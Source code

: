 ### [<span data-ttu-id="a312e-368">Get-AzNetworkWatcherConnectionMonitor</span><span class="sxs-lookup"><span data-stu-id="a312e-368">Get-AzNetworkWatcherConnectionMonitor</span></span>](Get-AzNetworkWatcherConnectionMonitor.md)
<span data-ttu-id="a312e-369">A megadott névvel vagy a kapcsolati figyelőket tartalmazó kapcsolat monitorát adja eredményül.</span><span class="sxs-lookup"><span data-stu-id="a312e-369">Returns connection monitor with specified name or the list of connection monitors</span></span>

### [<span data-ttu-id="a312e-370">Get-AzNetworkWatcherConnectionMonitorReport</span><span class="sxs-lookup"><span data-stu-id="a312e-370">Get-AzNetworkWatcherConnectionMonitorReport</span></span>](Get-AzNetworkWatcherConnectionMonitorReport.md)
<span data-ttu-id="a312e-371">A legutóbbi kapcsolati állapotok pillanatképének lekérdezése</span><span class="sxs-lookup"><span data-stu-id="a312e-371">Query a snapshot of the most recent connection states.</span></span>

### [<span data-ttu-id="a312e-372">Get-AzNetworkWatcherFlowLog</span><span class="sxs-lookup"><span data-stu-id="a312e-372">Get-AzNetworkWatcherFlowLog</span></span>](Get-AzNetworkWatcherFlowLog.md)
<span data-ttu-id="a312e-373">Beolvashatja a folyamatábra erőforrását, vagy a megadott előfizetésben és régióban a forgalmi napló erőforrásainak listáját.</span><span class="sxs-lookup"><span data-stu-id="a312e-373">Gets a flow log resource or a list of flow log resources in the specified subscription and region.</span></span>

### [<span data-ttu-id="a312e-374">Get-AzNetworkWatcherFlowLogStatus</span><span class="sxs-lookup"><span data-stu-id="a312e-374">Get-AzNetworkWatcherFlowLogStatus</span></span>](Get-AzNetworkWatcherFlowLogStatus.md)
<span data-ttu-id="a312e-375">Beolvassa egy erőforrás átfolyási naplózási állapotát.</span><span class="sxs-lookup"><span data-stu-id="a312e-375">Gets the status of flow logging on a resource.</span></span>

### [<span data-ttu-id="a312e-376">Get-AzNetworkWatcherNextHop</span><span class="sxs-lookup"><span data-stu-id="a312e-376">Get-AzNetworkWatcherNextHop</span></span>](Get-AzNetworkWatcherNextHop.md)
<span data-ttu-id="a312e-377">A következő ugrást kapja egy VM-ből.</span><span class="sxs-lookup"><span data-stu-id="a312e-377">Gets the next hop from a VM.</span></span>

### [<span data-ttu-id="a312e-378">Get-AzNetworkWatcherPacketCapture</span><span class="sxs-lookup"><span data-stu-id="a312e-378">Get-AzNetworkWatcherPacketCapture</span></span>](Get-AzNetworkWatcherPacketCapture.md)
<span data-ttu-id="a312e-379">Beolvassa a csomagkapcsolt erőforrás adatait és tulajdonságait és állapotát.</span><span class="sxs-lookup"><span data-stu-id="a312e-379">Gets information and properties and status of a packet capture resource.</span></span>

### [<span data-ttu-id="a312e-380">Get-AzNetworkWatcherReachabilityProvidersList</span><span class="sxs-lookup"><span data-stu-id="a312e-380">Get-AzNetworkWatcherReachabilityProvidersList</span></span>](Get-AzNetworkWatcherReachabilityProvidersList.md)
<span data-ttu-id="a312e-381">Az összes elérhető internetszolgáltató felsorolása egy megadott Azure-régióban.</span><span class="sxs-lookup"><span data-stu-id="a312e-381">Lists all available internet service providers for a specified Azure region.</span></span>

Aim of the task: Scan the entries above and show each line that contains the word "régióban".

Finished task:
<span data-ttu-id="a312e-373">Beolvashatja a folyamatábra erőforrását, vagy a megadott előfizetésben és régióban a forgalmi napló erőforrásainak listáját.</span><span class="sxs-lookup"><span data-stu-id="a312e-373">Gets a flow log resource or a list of flow log resources in the specified subscription and region.</span></span>
<span data-ttu-id="a312e-381">Az összes elérhető internetszolgáltató felsorolása egy megadott Azure-régióban.</span><span class="sxs-lookup"><span data-stu-id="a312e-381">Lists all available internet service providers for a specified Azure region.</span></span>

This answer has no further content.